Trump considers terminating NAFTA, reaffirms building of southern border wall

Updated 2017-08-24 09:11:21 Xinhua
Robert Lighthizer, U.S. trade representative, attends the first round of North American Free Trade Agreement (NAFTA) renegotiations in Washington D.C., the United States, on August 16, 2017. (Xinhua/Ting Shen)

Robert Lighthizer, U.S. trade representative, attends the first round of North American Free Trade Agreement (NAFTA) renegotiations in Washington D.C., the United States, on August 16, 2017. (Xinhua/Ting Shen)

U.S. President Donald Trump said Tuesday that the United States would probably terminate the North American Free Trade Agreement (NAFTA), and reaffirmed the building of the southern border wall against Mexico.

"Personally, I don't think we can make a deal ... I think we'll end up probably terminating NAFTA at some point," Trump told the crowd in a prime-time address on Tuesday evening at the "Make America Great Again" rally in Phoenix, Arizona.

Trump said he doubted the United States can reach a deal with Canada and Mexico over the renegotiation of NAFTA, which came into force on Jan. 1, 1994 and has greatly benefited the three countries' economies.

On Sunday, the three parties wrapped up the first round of renegotiations on the trilateral trading bloc in Washington D.C., pledging to continue a rapid pace of talks in the coming months to update the 23-year-old trade deal.

The renegotiation comes as a pillar of Trump's "America First" agenda, which aims to reverse America's huge trade deficit and curb the outflow of America's manufacturing jobs.

"We are already in a negotiation.
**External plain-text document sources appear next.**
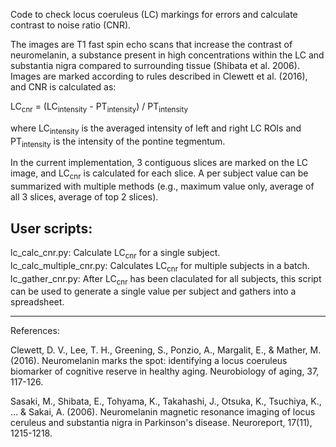 Code to check locus coeruleus (LC) markings for errors and calculate contrast to noise ratio (CNR). 

The images are T1 fast spin echo scans that increase the contrast of neuromelanin, a substance present in high concentrations within the LC and substantia nigra compared to surrounding tissue (Shibata et al. 2006). Images are marked according to rules described in Clewett et al. (2016), and CNR is calculated as:

  LC<sub>cnr</sub> = (LC<sub>intensity</sub> - PT<sub>intensity</sub>) / PT<sub>intensity</sub>

where LC<sub>intensity</sub> is the averaged intensity of left and right LC ROIs and PT<sub>intensity</sub> is the intensity of the pontine tegmentum. 

In the current implementation, 3 contiguous slices are marked on the LC image, and LC<sub>cnr</sub> is calculated for each slice. A per subject value can be summarized with multiple methods (e.g., maximum value only, average of all 3 slices, average of top 2 slices). 

User scripts:
--------------
lc_calc_cnr.py: Calculate LC<sub>cnr</sub> for a single subject.  
lc_calc_multiple_cnr.py: Calculates LC<sub>cnr</sub> for multiple subjects in a batch.  
lc_gather_cnr.py: After LC<sub>cnr</sub>  has been claculated for all subjects, this script can be used to generate a single value per subject and gathers into a spreadsheet.  

---------------

References:

Clewett, D. V., Lee, T. H., Greening, S., Ponzio, A., Margalit, E., & Mather, M. (2016). Neuromelanin marks the spot: identifying a locus coeruleus biomarker of cognitive reserve in healthy aging. Neurobiology of aging, 37, 117-126.

Sasaki, M., Shibata, E., Tohyama, K., Takahashi, J., Otsuka, K., Tsuchiya, K., ... & Sakai, A. (2006). Neuromelanin magnetic resonance imaging of locus ceruleus and substantia nigra in Parkinson's disease. Neuroreport, 17(11), 1215-1218.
Mexico will remain at the table with serenity, firmness and with the national interest ahead," Mexican Foreign Minister Luis Videgaray tweeted after Trump's speech.

"Every country benefits from each other, so why change something that has been working for so many years?" Antonio Valenzuela, a resident on the U.S.-Mexico border, told Xinhua.
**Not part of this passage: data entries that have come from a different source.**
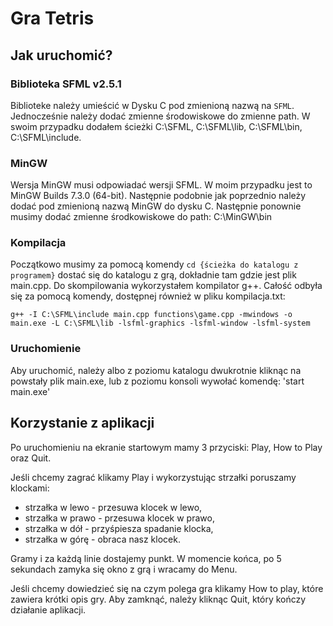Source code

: # Gra Tetris

## Jak uruchomić?

### Biblioteka SFML v2.5.1
Biblioteke należy umieścić w Dysku C pod zmienioną nazwą na `SFML`. Jednocześnie należy dodać zmienne środowiskowe do zmienne path.
W swoim przypadku dodałem ścieżki C:\SFML, C:\SFML\lib, C:\SFML\bin, C:\SFML\include.

### MinGW
Wersja MinGW musi odpowiadać wersji SFML. W moim przypadku jest to MinGW Builds 7.3.0 (64-bit). Następnie podobnie jak poprzednio należy dodać pod zmienioną nazwą MinGW do dysku C.
Następnie ponownie musimy dodać zmienne środkowiskowe do path: C:\MinGW\bin

### Kompilacja
Początkowo musimy za pomocą komendy `cd {ścieżka do katalogu z programem}` dostać się do katalogu z grą, dokładnie tam gdzie jest plik main.cpp. 
Do skompilowania wykorzystałem kompilator g++. Całość odbyła się za pomocą komendy, dostępnej również w pliku kompilacja.txt:

`g++ -I C:\SFML\include main.cpp functions\game.cpp -mwindows -o main.exe -L C:\SFML\lib -lsfml-graphics -lsfml-window -lsfml-system`


### Uruchomienie
Aby uruchomić, należy albo z poziomu katalogu dwukrotnie kliknąc na powstały plik main.exe, lub z poziomu konsoli wywołać komendę:  'start main.exe'

## Korzystanie z aplikacji
Po uruchomieniu na ekranie startowym mamy 3 przyciski: Play, How to Play oraz Quit. 

Jeśli chcemy zagrać klikamy Play i wykorzystując strzałki poruszamy klockami:
- strzałka w lewo - przesuwa klocek w lewo,
- strzałka w prawo - przesuwa klocek w prawo,
- strzałka w dół - przyśpiesza spadanie klocka,
- strzałka w górę - obraca nasz klocek.

Gramy i za każdą linie dostajemy punkt. W momencie końca, po 5 sekundach zamyka się okno z grą i wracamy do Menu.

Jeśli chcemy dowiedzieć się na czym polega gra klikamy How to play, które zawiera krótki opis gry.
Aby zamknąć, należy kliknąc Quit, który kończy działanie aplikacji.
"There should not been any changes to it (NAFTA), because it will only affect the economies of the three partners," he added.

During the rally, Trump also threatened to shut down the U.S. federal government if Congress does not present him with a spending bill for the next fiscal year that includes funding for a wall on the southern border.

"The obstructionist Democrats would like us not to do it, but believe me, if we have to close down our government, we're building that wall," Trump said to the crowd.

He also accused Democrats of "putting all of Americans' safety at risk" for not supporting his controversial border wall proposal to stop immigrants from Mexico.

The president promised to build his signature wall along the U.S.-Mexico border, calling it "absolutely necessary."

He visited the border region on early Tuesday in Yuma, Arizona.

"Build that wall! Build that wall!" Trump supporters chanted at the Phoenix Convention Center, holding signs such as "Buy American, Hire American."

Trump promised to "crack down" on sanctuary cities. A "sanctuary" city is one where police or municipal employees are prohibited from inquiring about one's immigration status, and often do not use municipal funds to enforce federal immigration laws.

Regarding the wall, Valenzuela said, "There is already a wall on the border, so why build a new one? A new administration and a new president do not mean you have to change everything."

Moreover, Trump spent the first half of the rally defending his response to the violence in Charlottesville, Virginia, saying the "dishonest" media reports did not cover his comments fairly.

"Did they report that I said racism is evil?" Trump asked.

Trump came under attacks after stating that "many sides" displayed violence in the town which claimed three lives. He clarified later that white supremacists, neo-Nazis and the Ku Klux Klan were among the groups that instigated the violence.

"I strongly condemn neo-Nazis, white Supremacists and the KKK," Trump said. "I hit them with neo-Nazi. I hit them with everything. KKK? We have KKK. I got them all," he added.

Trump called out the "failing New York Times" and labeled The Washington Post as a "lobbying tool" for Amazon. Upon the mention of CNN, the crowd responded with chants of "CNN sucks!"

"Trump claims media are fake news. It's ridiculous. Fake news is fake news. Fake news is news coming from Trump tower," Robin Kent, a 64-year-old retired resident told Xinhua.

Trump's speech lasted more than an hour and drew about twenty thousand supporters as well as thousands of protesters outside the convention center.

After his speech, police tried to disperse the protesters with tear gas. At least three were arrested in connection with the Phoenix rally, according to local media reports.